前述した聴き心地の良さは、アルバムをリピートさせる効果につながっているが、全曲歌もの以外にもその要因はまだある。収録曲9曲中、8曲がBPM125。さらに収録時間が約47分(LP1枚分)というポイントだ。
つまり。全曲歌もの、BPM125、収録時間LP1枚分……というのが、今作の目立った特徴。この「制作過程で出てきた縛り」(本人談)という条件が、結果的にはアルバムコンセプトにつながり“聴き心地抜群”という作品の魅力になった。

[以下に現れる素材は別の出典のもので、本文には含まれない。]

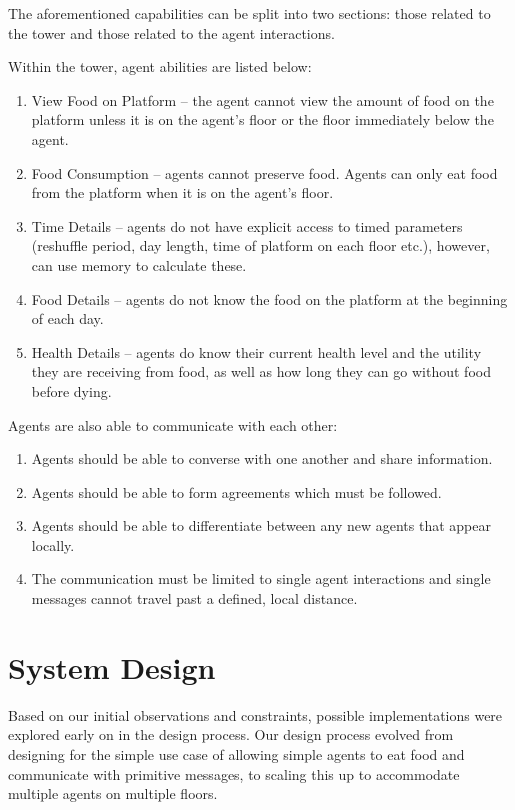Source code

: The aforementioned capabilities can be split into two sections: those related to the tower and those related to the agent interactions.
 
Within the tower, agent abilities are listed below:
\begin{enumerate}
    \item View Food on Platform -- the agent cannot view the amount of food on the platform unless it is on the agent’s floor or the floor immediately below the agent.
    \item Food Consumption -- agents cannot preserve food. Agents can only eat food from the platform when it is on the agent's floor.
    \item Time Details -- agents do not have explicit access to timed parameters (reshuffle period, day length, time of platform on each floor etc.), however, can use memory to calculate these.
    \item Food Details -- agents do not know the food on the platform at the beginning of each day.

    \item Health Details -- agents do know their current health level and the utility they are receiving from food, as well as how long they can go without food before dying.
    
\end{enumerate}

Agents are also able to communicate with each other:
\begin{enumerate}
    \item Agents should be able to converse with one another and share information.
    \item Agents should be able to form agreements which must be followed.
    \item Agents should be able to differentiate between any new agents that appear locally.
    \item The communication must be limited to single agent interactions and single messages cannot travel past a defined, local distance. 
\end{enumerate}

\section{System Design}\label{system_design}

Based on our initial observations and constraints, possible implementations were explored early on in the design process. Our design process evolved from designing for the simple use case of allowing simple agents to eat food and communicate with primitive messages, to scaling this up to accommodate multiple agents on multiple floors.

収録曲の中でも「Slow Motion」(M6)は、電気グルーヴの歴史になかったパターンの1曲。メランコリックな曲調が新鮮。歌詞も相変わらず意味なし&鮮烈ではあるが、なぜかちょっと切ない。トラックやメロディーのムードが、結果として言葉に意味を持たせたと言える1曲である。

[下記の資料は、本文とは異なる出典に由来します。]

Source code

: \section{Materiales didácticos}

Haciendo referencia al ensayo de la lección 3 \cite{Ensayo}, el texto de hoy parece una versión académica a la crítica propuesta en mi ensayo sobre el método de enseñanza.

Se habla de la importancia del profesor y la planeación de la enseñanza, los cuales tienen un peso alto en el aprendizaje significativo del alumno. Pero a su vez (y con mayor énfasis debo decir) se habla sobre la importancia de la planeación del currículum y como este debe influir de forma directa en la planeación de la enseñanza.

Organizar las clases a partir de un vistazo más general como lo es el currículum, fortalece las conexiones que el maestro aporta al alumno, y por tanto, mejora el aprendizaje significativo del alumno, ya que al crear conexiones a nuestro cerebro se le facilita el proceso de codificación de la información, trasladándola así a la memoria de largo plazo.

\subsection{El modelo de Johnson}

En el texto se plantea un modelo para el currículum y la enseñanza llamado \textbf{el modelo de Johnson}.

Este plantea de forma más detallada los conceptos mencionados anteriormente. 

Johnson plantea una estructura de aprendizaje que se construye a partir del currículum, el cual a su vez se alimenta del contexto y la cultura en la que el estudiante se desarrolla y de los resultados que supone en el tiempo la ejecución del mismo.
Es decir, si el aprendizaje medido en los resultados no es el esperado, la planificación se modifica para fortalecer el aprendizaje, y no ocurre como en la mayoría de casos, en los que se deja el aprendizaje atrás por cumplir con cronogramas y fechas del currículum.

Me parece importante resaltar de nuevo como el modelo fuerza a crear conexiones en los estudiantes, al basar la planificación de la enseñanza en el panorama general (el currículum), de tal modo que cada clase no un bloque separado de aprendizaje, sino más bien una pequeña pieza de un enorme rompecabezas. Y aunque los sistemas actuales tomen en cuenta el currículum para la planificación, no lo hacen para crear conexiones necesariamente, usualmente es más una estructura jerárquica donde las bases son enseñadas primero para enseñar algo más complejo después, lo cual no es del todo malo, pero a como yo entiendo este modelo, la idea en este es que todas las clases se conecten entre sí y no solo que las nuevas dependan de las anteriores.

これまでの彼らの作品の中でも、聴く人を選ばない指折りのキャッチ―さを備えた1枚となった『人間と動物』。全曲、鼻歌できる(ごめんなさい!)のが、その証拠、かも。
ちなみに。クールでポップで、ちょいシュールなアルバムジャケットは、元メンバーの砂原良徳がデザインを手がけた。アルバムタイトル『人間と動物』も、このデザインがあって出てきた言葉だったのだとか。
……って、パンダって、じつは珍獣だと思うの。